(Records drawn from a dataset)
- Opening Delimiter -
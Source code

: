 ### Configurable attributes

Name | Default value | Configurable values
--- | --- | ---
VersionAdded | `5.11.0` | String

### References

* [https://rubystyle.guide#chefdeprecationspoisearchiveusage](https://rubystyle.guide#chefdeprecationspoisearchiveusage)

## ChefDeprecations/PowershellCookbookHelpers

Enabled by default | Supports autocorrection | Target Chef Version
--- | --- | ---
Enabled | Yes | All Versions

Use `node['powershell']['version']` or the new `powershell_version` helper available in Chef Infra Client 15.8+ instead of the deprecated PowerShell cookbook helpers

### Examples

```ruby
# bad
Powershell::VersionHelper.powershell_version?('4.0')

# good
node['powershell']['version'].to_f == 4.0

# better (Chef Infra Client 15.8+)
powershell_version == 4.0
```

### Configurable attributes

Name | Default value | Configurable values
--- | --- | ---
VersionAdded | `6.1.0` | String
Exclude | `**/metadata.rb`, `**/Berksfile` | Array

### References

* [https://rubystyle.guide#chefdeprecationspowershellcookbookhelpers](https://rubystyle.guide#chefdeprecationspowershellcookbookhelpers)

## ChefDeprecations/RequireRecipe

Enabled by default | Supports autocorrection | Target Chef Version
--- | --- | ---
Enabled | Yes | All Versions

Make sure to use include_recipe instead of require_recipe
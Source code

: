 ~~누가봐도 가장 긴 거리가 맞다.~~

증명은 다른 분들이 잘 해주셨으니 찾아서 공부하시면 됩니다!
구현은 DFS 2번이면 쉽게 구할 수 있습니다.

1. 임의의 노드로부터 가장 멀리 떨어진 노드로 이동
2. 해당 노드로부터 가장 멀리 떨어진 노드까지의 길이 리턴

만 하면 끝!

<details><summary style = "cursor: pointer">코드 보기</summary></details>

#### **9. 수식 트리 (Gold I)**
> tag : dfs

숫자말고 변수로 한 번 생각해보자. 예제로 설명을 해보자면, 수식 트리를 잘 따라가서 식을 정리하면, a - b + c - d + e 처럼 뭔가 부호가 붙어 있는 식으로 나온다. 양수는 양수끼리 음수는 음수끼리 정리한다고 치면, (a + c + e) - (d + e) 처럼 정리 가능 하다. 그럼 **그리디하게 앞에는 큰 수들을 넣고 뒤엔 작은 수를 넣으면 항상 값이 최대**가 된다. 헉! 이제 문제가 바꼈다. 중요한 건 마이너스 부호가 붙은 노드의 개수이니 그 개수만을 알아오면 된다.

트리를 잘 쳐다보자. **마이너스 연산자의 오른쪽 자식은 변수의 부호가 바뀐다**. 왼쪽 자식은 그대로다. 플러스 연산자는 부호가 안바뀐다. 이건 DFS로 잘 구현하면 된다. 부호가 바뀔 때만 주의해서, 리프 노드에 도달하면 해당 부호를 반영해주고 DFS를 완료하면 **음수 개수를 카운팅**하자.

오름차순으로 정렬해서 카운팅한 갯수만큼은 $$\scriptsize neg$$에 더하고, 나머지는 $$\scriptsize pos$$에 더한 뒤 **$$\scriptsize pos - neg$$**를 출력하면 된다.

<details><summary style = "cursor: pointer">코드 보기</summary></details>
- Closing Delimiter -
• ASSIGNED TASK
In the records above, find the lines holding "노드로부터". Copy each one.

• SOLUTION TO THE EXERCISE
1. 임의의 노드로부터 가장 멀리 떨어진 노드로 이동
2. 해당 노드로부터 가장 멀리 떨어진 노드까지의 길이 리턴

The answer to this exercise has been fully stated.